Author: Charles Dickens
ISBN: 9780141439600
Hi Everyone
Welcome to the weekend! Well, it may be only creeping up on you, but where I am it is the weekend, and I am so pleased.
Anyway, enough with the facts. What about my position on A Tale of Two Cities. I love this book! I would be bold enough to say I place it at the top of my list of favourite classics - right at the top. When I first picked this up I thought it was dull. I had to keep reading it because I had an essay to write on the stupid novel. Well, that was my first opinion. I couldn't have been more wrong with my first impressions. If you are reading this and finding it a little slow and heavy - keep reading.
By the middle - yes, it took me till about the middle - I started to want to know answers. There are so many twists in this book. I loved it!
By the end - I was ready to re-read it. I will read this again, so I guess that makes it a classic. I have talked to some my friends who have only read the first few chapters. Some them have read the first few chapters on several occasions, and still never finished the book. I really recommend sticking with this past, probably the middle - at least. And maybe read it a second time to get more respect for the writing. It was through writing an essay that I think I really fell in love with A Tale of Two Cities. Writing an essay is not my favourite pass time, but I am pleased I had to write on this novel otherwise I wouldn't have read it.
Seriously, I found the first few chapters like chewing dry old meat, but by the end I had it on my favourite classic list.... right at the top.

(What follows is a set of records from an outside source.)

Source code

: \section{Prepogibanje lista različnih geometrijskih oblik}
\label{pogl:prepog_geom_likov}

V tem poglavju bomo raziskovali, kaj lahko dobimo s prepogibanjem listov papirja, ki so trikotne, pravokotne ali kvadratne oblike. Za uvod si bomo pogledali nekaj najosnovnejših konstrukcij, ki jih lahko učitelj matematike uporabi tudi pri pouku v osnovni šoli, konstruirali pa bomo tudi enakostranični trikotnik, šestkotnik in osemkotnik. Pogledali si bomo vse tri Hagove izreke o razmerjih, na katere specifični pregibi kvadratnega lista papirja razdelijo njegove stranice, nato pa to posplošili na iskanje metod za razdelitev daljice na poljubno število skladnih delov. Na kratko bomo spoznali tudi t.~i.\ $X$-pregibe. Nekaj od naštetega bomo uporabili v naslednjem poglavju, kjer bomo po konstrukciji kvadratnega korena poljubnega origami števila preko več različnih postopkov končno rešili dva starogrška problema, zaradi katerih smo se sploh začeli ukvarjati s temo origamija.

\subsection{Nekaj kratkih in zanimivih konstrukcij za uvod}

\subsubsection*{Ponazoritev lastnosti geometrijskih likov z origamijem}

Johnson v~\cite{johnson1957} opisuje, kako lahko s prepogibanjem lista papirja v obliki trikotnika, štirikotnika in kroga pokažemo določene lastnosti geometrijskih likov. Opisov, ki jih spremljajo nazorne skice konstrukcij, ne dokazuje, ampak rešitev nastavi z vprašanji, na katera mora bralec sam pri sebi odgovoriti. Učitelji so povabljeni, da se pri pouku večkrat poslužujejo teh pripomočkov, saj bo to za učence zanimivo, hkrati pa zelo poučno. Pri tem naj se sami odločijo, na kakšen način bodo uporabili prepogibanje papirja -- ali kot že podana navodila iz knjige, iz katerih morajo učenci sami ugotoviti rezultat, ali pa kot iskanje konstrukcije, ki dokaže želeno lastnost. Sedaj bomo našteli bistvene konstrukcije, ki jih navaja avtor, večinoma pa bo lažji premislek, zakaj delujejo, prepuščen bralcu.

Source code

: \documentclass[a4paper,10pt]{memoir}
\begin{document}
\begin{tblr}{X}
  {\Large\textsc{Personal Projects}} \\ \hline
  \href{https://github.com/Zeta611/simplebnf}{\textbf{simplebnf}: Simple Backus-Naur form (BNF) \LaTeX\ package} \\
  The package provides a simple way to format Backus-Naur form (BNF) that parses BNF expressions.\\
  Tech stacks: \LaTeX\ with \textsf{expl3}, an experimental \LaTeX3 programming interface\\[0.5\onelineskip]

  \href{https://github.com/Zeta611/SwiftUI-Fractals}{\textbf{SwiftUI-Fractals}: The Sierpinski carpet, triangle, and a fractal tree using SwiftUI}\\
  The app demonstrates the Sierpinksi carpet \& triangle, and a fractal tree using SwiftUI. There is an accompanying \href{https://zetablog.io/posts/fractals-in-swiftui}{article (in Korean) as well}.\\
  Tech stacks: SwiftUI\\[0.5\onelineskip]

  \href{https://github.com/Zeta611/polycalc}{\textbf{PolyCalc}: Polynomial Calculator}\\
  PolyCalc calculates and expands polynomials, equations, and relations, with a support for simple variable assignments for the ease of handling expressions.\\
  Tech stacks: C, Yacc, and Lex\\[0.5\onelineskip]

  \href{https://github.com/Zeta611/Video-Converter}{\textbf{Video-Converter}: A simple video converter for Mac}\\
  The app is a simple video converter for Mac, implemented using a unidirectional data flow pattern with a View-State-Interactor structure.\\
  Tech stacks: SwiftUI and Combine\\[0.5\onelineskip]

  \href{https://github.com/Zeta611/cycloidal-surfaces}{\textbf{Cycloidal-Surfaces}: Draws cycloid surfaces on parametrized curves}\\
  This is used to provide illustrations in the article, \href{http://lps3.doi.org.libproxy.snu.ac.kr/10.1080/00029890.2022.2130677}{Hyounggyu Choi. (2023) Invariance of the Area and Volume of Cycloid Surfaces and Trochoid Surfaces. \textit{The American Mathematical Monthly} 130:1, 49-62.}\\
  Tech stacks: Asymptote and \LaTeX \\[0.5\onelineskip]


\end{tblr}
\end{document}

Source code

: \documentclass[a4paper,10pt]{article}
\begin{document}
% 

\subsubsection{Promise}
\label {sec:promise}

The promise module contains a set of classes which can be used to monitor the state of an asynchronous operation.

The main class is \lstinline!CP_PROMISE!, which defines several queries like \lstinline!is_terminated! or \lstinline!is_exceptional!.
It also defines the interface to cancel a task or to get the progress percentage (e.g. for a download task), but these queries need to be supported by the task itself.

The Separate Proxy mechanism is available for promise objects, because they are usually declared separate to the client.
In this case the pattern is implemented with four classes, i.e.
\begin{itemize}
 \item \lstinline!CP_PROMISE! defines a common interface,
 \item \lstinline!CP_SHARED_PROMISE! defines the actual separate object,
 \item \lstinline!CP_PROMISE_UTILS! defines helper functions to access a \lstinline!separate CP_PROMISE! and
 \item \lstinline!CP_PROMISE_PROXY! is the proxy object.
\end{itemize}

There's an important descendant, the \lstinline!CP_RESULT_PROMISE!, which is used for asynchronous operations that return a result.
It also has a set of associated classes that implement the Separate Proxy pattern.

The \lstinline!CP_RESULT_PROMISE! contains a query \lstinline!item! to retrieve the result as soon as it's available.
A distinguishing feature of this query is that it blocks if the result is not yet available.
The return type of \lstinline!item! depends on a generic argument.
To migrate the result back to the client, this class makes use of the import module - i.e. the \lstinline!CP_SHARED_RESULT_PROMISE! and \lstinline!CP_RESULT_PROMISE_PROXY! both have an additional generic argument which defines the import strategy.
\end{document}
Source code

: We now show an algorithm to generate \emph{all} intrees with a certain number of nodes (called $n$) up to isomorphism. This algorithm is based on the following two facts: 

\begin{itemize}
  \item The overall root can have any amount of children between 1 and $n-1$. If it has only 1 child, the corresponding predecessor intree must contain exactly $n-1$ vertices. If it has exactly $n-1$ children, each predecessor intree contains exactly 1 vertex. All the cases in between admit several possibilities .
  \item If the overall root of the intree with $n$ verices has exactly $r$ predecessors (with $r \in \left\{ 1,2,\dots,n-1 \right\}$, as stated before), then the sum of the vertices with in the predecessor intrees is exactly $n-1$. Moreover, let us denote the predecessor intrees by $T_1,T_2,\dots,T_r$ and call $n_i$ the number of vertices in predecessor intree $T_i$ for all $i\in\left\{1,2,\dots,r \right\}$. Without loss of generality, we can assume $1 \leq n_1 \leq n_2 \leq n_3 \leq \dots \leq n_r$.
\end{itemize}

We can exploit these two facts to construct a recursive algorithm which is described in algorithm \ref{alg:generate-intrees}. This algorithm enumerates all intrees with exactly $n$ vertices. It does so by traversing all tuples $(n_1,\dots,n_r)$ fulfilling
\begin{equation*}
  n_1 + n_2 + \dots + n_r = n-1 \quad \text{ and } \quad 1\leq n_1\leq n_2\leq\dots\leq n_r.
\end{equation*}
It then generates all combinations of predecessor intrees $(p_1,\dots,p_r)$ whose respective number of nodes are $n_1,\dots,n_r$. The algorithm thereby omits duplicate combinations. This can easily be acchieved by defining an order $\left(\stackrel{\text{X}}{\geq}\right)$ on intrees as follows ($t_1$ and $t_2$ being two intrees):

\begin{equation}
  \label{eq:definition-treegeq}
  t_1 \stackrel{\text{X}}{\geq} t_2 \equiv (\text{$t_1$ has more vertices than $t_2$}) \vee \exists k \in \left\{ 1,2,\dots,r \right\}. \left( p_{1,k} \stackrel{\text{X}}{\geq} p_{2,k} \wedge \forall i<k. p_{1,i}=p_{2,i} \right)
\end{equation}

After eighteen years as a political prisoner in the Bastille, the ageing Doctor Manette is finally released and reunited with his daughter in England. There the lives of two very different men, Charles Darnay, an exiled French aristocrat, and Sydney Carton, a disreputable but brilliant English lawyer, become enmeshed through their love for Lucie Manette. From the tranquil roads of London, they are drawn against their will to the vengeful, bloodstained streets of Paris at the height of the Reign of Terror, and they soon fall under the lethal shadow of La Guillotine.
This edition uses the text as it appeared in its serial publication in 1859 to convey the full scope of Dickens's vision, and includes the original illustrations by H. K. Browne ('Phiz'). Richard Maxwell's introduction discusses the intricate interweaving of epic drama with personal tragedy.